At the shareholder meeting on Wednesday May 10th I was met by Mr. Laframboise, like the occasion two years before. He told me that he had been given instructions to bar me from the meeting, even though I was a shareholder and could prove it. I explained to him that this was illegal and showed him the  "From Potential to Prosperity: Human Resources in the Canadian Consulting Engineering Industry" report which SNC-Lavalin had been involved in preparing, between September 1993 and September 1994. He agreed to talk to SNC again.

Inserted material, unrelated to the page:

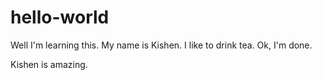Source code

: # hello-world
Well I'm learning this.
My name is Kishen. I like to drink tea. Ok, I'm done.

Kishen is amazing.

On returning to Ottawa following the 1995 shareholder meeting, I saw that SNC-Lavalin had advertised again – in the Calgary Herald, as before, a few days before the meeting - on Saturday May 6th. This time, it was for  - quote - Pump Specialists / Mechanical Engineers –unquote – and without the absurdly tight deadline in the ad. referred to above. I told Mr. Laframboise about this right away, by FAX on May 15th,  because for me to go and work for SNC-Lavalin in this capacity then looked an even better opportunity for striking a satisfactory deal.

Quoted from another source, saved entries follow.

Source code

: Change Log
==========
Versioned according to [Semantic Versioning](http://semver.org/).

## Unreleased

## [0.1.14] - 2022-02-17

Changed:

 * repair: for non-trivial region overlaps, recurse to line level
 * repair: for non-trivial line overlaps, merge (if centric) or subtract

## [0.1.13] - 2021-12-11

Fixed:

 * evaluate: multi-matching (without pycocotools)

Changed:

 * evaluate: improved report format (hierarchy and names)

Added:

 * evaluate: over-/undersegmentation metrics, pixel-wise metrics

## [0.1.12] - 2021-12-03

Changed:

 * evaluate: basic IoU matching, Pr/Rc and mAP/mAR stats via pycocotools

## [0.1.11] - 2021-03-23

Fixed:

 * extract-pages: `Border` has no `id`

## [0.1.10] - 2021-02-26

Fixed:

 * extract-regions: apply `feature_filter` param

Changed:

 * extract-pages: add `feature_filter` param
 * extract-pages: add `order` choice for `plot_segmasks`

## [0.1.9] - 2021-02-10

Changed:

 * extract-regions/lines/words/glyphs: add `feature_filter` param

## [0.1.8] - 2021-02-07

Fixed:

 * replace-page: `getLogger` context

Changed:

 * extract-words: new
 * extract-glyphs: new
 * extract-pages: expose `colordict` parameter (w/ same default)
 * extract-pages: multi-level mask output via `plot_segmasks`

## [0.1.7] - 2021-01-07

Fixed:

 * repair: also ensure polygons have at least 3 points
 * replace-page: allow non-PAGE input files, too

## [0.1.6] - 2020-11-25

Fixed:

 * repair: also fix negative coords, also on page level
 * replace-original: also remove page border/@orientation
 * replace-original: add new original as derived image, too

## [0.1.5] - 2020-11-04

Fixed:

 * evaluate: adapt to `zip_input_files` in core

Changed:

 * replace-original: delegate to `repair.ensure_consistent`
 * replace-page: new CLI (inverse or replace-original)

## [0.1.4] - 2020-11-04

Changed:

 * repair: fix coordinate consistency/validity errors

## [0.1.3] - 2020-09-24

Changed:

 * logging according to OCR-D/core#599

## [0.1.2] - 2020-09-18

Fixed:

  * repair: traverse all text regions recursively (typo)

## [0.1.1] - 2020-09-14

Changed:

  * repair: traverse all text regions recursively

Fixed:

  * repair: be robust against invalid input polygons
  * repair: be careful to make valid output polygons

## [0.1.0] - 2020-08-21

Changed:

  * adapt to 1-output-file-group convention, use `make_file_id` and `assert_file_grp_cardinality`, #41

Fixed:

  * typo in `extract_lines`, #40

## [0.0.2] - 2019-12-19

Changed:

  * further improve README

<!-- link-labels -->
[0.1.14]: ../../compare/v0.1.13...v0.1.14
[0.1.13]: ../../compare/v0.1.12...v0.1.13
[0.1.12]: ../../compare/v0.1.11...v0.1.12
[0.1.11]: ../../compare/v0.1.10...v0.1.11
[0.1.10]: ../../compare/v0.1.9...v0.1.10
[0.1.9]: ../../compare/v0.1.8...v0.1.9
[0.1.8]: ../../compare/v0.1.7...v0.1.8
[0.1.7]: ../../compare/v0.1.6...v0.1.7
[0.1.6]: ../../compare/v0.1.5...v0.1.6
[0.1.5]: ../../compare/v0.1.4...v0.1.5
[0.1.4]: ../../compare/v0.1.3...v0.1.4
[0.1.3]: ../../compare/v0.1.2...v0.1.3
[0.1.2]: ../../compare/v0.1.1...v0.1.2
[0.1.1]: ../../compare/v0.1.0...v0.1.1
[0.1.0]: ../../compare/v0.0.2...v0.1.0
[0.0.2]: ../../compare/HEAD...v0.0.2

I had at least one conversation with Mr. Laframboise after this, during which he raised the possibility of involving an outplacement firm, like the occasion two years before – such as Desroches, Wallace, Bond Inc., as part of a settlement deal. However I told him I saw this solution as unnecessarily complex when the far simpler solution just described had offered itself.


However I then had a letter from SNC-Lavalin's Marvin B. Dickau dated May 24th,  in which he said – quote -…we regret that we are unable to consider your application…--unquote


On Tuesday May 30th, I sent a FAX to Mr. Dickau asking him to re-consider, stating my reasons.  On the same day I sent a FAX to Mr. Laframboise  informing him about this unsatisfactory turn of events.

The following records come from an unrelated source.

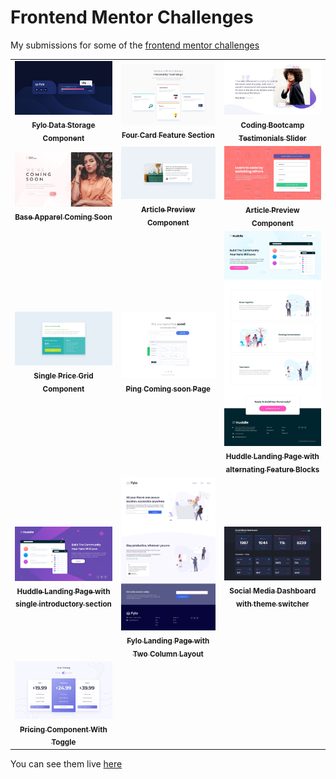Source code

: # Frontend Mentor Challenges

My submissions for some of the [frontend mentor challenges](https://www.frontendmentor.io/challenges)

<table>
  <tr>
    <td align="center">
        <a href="./fylo-data-storage-component">
            <img src="./fylo-data-storage-component/design/desktop-design.jpg" width="300px;" alt="Fylo Data Storage Component"/>
            <br />
            <sub>
                <b>Fylo Data Storage Component</b>
            </sub>
        </a>
    </td>
    <td align="center">
        <a href="./four-card-feature-section">
            <img src="./four-card-feature-section/design/desktop-design.jpg" width="300px;" alt="Four Card Feature Section"/>
            <br />
            <sub>
                <b>Four Card Feature Section</b>
            </sub>
        </a>
    </td>
    <td align="center">
        <a href="./coding-bootcamp-testimonials-slider">
            <img src="./coding-bootcamp-testimonials-slider/design/desktop-design.jpg" width="300px;" alt="Coding Bootcamp Testimonials Slider"/>
            <br />
            <sub>
                <b>Coding Bootcamp Testimonials Slider</b>
            </sub>
        </a>
    </td>
  </tr>
  <tr>
    <td align="center">
      <a href="./base-apparel-coming-soon">
          <img src="./base-apparel-coming-soon/design/desktop-design.jpg" width="300px;" alt="Base Apparel Coming Soon"/>
          <br />
          <sub>
              <b>Base Apparel Coming Soon</b>
          </sub>
      </a>
    </td>
    <td align="center">
      <a href="./article-preview-component">
          <img src="./article-preview-component/design/desktop-design.jpg" width="300px;" alt="Article Preview Component"/>
          <br />
          <sub>
              <b>Article Preview Component</b>
          </sub>
      </a>
    </td>
    <td align="center">
      <a href="./intro-component-with-signup-form">
          <img src="./intro-component-with-signup-form/design/desktop-design.jpg" width="300px;" alt="Intro Component With Signup Form"/>
          <br />
          <sub>
              <b>Article Preview Component</b>
          </sub>
      </a>
    </td>
  </tr>
  <tr>
      <td align="center">
        <a href="./single-price-grid-component">
            <img src="./single-price-grid-component/design/desktop-design.jpg" width="300px;" alt="Single Price Grid Component"/>
            <br />
            <sub>
                <b>Single Price Grid Component</b>
            </sub>
        </a>
      </td>
      <td align="center">
          <a href="./ping-coming-soon-page">
              <img src="./ping-coming-soon-page/design/desktop-design.jpg" width="300px;" alt="Ping Coming Soon Page"/>
              <br />
              <sub>
                  <b>Ping Coming soon Page</b>
              </sub>
          </a>
      </td>
    <td align="center">
      <a href="./huddle-landing-page-with-alternating-feature-blocks">
          <img src="./huddle-landing-page-with-alternating-feature-blocks/design/desktop-design.jpg" width="300px;" alt="Huddle Landing Page with alternating feature blocks"/>
          <br />
          <sub>
              <b>Huddle Landing Page with alternating Feature Blocks</b>
          </sub>
      </a>
    </td>
  </tr>
  <tr>
    <td align="center">
      <a href="./huddle-landing-page-with-single-introductory-section">
          <img src="./huddle-landing-page-with-single-introductory-section/design/desktop-design.jpg" width="300px;" alt="Huddle Landing Page with single introductory section"/>
          <br />
          <sub>
              <b>Huddle Landing Page with single introductory section</b>
          </sub>
      </a>
    </td>
    <td align="center">
      <a href="./fylo-landing-page-with-two-column-layout">
          <img src="./fylo-landing-page-with-two-column-layout/design/desktop-design.jpg" width="300px;" alt="Fylo Landing Page with two column layout"/>
          <br />
          <sub>
              <b>Fylo Landing Page with Two Column Layout</b>
          </sub>
      </a>
    </td>
    <td align="center">
      <a href="./social-media-dashboard-with-theme-switcher">
          <img src="./social-media-dashboard-with-theme-switcher/design/desktop-design.jpg" width="300px;" alt="Social Media Dashboard with theme switcher"/>
          <br />
          <sub>
              <b>Social Media Dashboard with theme switcher</b>
          </sub>
      </a>
    </td>
  </tr>
  <tr>
    <td align="center">
      <a href="./pricing-component-with-toggle">
          <img src="./pricing-component-with-toggle/design/desktop-design.jpg" width="300px;" alt="Pricing Component with Toggle"/>
          <br />
          <sub>
              <b>Pricing Component With Toggle</b>
          </sub>
      </a>
    </td>
  </tr>
</table>

You can see them live [here](https://frontend-mentor.bhanuteja.dev/)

The end result of all this: nothing.


The only possible explanation for this outcome, in my view, is that Guy Saint-Pierre was only interested in looking tough, within his owen little clique,  to cover his ass, and playing a little political game to that end. His attitude could apparently be summed up as one which says  - quote - ….if we can get away with FABRICATING AN IMPRESSION of doing something, then that will be good enough. It does not matter if he gets a job or not…. The thing is to GET RID OF HIM somehow. - unquote




The question was, why? And if he had attempted to go into politics, as some people suggested he might, he would have been vulnerable to exposure   on account of questionable behaviours described here and elsewhere on this site. Possibly that is why he never in fact did attempt to go into politics again, notwithstanding his previous experience in it and known long-term interest in it.